Whenever a line in the records below holds the string "tower", include it in the count, and state the number alone.

(Provided data Opens)

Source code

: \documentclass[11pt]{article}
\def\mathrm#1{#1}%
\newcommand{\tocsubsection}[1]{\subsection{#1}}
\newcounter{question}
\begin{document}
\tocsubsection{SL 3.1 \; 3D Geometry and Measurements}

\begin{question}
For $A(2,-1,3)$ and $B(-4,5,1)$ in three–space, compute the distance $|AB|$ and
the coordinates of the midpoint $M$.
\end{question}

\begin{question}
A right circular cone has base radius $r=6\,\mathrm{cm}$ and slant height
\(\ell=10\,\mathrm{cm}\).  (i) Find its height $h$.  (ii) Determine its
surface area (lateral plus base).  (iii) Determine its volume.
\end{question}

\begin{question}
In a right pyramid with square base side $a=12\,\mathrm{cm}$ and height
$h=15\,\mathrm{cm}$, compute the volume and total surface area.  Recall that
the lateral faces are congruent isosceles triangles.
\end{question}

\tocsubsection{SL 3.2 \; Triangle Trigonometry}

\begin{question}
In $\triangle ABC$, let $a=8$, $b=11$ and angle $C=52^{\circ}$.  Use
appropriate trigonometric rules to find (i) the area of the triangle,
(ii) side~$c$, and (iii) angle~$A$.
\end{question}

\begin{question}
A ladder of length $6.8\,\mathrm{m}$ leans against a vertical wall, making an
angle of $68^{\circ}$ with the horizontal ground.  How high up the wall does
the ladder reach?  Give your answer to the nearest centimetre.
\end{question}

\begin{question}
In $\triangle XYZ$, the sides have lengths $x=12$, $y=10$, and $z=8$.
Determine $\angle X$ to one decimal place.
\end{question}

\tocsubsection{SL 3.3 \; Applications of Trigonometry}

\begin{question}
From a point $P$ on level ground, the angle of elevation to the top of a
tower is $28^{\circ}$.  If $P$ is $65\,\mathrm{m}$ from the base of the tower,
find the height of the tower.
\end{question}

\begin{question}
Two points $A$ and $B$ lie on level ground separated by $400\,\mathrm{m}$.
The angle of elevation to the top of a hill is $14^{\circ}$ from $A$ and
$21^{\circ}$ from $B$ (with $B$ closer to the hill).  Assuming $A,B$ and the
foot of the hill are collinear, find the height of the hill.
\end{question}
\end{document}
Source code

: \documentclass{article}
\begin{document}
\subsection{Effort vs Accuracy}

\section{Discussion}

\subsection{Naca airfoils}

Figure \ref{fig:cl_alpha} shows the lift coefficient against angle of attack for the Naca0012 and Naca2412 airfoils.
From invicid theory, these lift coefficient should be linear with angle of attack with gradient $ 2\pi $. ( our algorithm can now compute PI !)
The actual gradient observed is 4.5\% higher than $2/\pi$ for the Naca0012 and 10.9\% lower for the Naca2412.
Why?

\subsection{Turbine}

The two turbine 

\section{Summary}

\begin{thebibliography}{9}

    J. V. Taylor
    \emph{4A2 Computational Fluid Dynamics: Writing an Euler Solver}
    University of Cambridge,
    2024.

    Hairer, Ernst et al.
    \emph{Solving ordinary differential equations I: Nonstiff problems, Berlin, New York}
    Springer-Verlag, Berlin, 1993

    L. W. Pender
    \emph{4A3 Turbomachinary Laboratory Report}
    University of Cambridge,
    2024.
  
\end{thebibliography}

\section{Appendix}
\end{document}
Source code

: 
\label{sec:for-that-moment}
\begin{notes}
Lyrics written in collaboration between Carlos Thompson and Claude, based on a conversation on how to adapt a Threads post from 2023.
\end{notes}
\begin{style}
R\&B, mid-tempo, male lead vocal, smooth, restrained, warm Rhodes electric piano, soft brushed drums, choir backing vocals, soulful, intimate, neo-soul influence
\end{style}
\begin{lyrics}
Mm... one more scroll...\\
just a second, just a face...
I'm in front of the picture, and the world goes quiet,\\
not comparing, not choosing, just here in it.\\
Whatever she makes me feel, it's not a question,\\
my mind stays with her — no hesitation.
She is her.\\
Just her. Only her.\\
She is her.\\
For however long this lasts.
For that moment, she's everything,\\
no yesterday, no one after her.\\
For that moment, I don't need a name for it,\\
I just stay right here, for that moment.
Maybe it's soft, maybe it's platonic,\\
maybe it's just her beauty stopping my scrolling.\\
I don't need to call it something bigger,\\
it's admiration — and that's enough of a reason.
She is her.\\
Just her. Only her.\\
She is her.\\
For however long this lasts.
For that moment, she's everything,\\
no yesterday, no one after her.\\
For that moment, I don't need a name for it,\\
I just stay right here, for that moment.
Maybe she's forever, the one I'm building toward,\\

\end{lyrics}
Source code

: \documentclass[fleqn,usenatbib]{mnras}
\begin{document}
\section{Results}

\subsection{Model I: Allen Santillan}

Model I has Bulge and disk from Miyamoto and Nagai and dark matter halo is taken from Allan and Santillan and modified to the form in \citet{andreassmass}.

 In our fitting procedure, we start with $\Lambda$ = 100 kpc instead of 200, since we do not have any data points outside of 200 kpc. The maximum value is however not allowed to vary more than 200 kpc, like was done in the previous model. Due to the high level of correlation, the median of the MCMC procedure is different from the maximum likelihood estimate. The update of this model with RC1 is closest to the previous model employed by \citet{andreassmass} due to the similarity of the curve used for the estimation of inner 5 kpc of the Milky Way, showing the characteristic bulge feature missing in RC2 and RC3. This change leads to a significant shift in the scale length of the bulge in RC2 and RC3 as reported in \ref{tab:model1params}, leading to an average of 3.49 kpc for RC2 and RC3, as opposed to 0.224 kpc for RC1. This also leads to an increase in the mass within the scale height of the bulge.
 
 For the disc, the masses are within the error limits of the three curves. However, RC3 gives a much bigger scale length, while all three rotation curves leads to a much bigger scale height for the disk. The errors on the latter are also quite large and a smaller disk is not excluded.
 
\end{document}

(Provided data Closes)

→ **Answer box**
2